◆ Dataset records ◆
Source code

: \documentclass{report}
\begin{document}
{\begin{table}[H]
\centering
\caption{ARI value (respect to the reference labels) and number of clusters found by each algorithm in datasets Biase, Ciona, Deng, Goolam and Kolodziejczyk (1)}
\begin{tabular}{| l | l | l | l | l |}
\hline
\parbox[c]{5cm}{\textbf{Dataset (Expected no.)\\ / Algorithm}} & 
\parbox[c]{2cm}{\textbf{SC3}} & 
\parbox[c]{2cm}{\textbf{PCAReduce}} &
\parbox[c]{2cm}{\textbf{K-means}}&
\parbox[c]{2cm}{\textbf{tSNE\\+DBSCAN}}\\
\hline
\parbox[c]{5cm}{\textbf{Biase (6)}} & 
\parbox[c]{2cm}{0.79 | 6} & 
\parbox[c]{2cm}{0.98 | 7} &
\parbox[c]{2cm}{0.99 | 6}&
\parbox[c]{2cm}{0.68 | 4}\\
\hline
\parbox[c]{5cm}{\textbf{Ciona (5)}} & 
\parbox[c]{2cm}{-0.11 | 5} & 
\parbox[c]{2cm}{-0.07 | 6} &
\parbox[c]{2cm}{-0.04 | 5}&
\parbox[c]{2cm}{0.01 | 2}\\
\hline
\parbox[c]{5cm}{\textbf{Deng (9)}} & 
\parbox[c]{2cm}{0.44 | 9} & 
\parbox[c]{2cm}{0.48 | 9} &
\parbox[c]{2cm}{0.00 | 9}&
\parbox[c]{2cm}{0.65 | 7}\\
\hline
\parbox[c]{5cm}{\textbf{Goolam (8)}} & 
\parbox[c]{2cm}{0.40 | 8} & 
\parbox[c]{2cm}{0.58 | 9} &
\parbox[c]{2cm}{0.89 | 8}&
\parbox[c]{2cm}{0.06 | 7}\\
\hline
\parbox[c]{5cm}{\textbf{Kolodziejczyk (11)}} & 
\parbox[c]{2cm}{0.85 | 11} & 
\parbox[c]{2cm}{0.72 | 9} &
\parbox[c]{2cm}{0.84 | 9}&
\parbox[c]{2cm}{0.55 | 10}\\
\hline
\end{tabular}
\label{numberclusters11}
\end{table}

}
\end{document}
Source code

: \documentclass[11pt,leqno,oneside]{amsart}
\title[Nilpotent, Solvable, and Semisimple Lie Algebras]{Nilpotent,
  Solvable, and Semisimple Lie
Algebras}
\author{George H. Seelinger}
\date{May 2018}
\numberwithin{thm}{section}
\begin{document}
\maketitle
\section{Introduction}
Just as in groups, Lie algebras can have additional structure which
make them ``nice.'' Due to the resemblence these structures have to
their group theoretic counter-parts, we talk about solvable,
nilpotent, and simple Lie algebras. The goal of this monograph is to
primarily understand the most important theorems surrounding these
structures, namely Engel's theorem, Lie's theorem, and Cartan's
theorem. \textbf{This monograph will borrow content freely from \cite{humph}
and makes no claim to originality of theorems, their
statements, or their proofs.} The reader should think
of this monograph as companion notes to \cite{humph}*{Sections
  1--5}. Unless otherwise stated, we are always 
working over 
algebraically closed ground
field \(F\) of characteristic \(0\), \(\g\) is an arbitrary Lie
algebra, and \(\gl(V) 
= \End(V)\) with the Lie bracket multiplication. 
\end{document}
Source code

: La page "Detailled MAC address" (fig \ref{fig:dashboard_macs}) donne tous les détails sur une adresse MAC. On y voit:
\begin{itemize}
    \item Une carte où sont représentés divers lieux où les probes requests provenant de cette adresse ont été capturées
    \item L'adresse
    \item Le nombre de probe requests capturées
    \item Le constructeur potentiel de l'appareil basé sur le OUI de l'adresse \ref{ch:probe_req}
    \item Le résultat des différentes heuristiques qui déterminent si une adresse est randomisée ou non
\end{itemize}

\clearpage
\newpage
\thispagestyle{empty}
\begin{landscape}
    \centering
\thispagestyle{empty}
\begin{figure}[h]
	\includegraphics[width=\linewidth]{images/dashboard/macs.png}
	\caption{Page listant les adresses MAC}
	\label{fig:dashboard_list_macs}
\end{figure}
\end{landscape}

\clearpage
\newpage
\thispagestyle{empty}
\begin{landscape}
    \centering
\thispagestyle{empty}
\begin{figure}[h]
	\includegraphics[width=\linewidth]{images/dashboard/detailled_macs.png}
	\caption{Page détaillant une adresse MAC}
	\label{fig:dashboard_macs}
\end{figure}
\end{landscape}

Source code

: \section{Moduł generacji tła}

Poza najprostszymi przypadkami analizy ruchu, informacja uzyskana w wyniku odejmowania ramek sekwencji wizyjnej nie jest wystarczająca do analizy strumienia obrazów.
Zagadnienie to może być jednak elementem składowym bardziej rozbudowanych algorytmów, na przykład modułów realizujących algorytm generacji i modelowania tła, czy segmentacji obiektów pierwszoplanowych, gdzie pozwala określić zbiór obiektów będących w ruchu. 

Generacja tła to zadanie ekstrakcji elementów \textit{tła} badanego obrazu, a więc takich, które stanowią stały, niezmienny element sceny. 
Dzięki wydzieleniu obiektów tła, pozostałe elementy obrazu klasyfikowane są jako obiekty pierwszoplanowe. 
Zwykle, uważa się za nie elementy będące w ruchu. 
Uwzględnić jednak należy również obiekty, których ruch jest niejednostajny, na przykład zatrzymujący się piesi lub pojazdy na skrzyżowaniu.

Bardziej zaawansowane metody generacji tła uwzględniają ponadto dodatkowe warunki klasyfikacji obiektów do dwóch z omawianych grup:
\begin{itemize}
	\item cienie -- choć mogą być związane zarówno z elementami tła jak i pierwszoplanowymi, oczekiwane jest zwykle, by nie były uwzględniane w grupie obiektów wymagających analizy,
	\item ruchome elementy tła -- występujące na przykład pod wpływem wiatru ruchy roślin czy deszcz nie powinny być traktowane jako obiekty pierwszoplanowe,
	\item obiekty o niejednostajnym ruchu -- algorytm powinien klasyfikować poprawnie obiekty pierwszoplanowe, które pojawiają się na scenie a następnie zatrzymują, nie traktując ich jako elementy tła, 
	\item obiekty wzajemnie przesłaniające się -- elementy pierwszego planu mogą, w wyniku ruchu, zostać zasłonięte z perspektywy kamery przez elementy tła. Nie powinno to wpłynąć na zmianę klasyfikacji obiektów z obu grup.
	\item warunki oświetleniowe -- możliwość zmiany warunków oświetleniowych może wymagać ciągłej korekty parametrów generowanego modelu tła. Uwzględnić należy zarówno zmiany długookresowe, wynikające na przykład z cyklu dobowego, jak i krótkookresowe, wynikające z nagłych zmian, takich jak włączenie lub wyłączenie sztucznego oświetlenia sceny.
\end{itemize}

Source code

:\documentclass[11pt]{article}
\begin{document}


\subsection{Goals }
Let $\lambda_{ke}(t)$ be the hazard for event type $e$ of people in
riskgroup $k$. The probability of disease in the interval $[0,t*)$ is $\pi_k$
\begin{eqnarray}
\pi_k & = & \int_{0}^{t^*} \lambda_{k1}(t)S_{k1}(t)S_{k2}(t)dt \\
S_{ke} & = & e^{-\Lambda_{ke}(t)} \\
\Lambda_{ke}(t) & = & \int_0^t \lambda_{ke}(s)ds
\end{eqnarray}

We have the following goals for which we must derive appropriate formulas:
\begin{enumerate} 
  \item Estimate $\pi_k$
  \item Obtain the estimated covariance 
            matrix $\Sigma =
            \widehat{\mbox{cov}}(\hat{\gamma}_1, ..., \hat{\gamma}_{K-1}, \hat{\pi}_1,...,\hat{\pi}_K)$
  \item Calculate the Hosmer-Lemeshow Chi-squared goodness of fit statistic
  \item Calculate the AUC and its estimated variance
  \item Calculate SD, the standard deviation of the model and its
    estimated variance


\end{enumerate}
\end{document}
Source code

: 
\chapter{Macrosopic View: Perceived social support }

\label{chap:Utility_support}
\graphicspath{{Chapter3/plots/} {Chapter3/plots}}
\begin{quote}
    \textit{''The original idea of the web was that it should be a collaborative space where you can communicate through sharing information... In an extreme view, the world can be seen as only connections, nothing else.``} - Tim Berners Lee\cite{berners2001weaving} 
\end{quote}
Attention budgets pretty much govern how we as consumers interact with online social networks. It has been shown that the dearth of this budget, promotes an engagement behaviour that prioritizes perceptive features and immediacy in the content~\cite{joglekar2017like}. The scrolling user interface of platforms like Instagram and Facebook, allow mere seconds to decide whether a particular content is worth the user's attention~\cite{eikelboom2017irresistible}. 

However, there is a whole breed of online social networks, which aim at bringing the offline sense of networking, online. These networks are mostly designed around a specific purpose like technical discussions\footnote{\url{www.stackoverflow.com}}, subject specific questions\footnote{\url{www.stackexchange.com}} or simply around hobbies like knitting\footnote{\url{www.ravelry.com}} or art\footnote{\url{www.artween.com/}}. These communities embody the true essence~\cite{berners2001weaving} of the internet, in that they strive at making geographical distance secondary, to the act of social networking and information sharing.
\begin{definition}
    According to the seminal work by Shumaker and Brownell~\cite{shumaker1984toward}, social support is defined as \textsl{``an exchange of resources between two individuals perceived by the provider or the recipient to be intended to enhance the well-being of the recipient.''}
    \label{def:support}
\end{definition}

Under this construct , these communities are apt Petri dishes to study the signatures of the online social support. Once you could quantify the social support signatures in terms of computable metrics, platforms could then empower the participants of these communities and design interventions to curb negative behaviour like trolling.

◆ Assignment ◆
Output the first line of the entries above and every line after it, exactly as written, ending with the line that contains "and makes no".

◆ Response area ◆
Source code

: \documentclass{report}
\begin{document}
{\begin{table}[H]
\centering
\caption{ARI value (respect to the reference labels) and number of clusters found by each algorithm in datasets Biase, Ciona, Deng, Goolam and Kolodziejczyk (1)}
\begin{tabular}{| l | l | l | l | l |}
\hline
\parbox[c]{5cm}{\textbf{Dataset (Expected no.)\\ / Algorithm}} & 
\parbox[c]{2cm}{\textbf{SC3}} & 
\parbox[c]{2cm}{\textbf{PCAReduce}} &
\parbox[c]{2cm}{\textbf{K-means}}&
\parbox[c]{2cm}{\textbf{tSNE\\+DBSCAN}}\\
\hline
\parbox[c]{5cm}{\textbf{Biase (6)}} & 
\parbox[c]{2cm}{0.79 | 6} & 
\parbox[c]{2cm}{0.98 | 7} &
\parbox[c]{2cm}{0.99 | 6}&
\parbox[c]{2cm}{0.68 | 4}\\
\hline
\parbox[c]{5cm}{\textbf{Ciona (5)}} & 
\parbox[c]{2cm}{-0.11 | 5} & 
\parbox[c]{2cm}{-0.07 | 6} &
\parbox[c]{2cm}{-0.04 | 5}&
\parbox[c]{2cm}{0.01 | 2}\\
\hline
\parbox[c]{5cm}{\textbf{Deng (9)}} & 
\parbox[c]{2cm}{0.44 | 9} & 
\parbox[c]{2cm}{0.48 | 9} &
\parbox[c]{2cm}{0.00 | 9}&
\parbox[c]{2cm}{0.65 | 7}\\
\hline
\parbox[c]{5cm}{\textbf{Goolam (8)}} & 
\parbox[c]{2cm}{0.40 | 8} & 
\parbox[c]{2cm}{0.58 | 9} &
\parbox[c]{2cm}{0.89 | 8}&
\parbox[c]{2cm}{0.06 | 7}\\
\hline
\parbox[c]{5cm}{\textbf{Kolodziejczyk (11)}} & 
\parbox[c]{2cm}{0.85 | 11} & 
\parbox[c]{2cm}{0.72 | 9} &
\parbox[c]{2cm}{0.84 | 9}&
\parbox[c]{2cm}{0.55 | 10}\\
\hline
\end{tabular}
\label{numberclusters11}
\end{table}

}
\end{document}
Source code

: \documentclass[11pt,leqno,oneside]{amsart}
\title[Nilpotent, Solvable, and Semisimple Lie Algebras]{Nilpotent,
  Solvable, and Semisimple Lie
Algebras}
\author{George H. Seelinger}
\date{May 2018}
\numberwithin{thm}{section}
\begin{document}
\maketitle
\section{Introduction}
Just as in groups, Lie algebras can have additional structure which
make them ``nice.'' Due to the resemblence these structures have to
their group theoretic counter-parts, we talk about solvable,
nilpotent, and simple Lie algebras. The goal of this monograph is to
primarily understand the most important theorems surrounding these
structures, namely Engel's theorem, Lie's theorem, and Cartan's
theorem. \textbf{This monograph will borrow content freely from \cite{humph}
and makes no claim to originality of theorems, their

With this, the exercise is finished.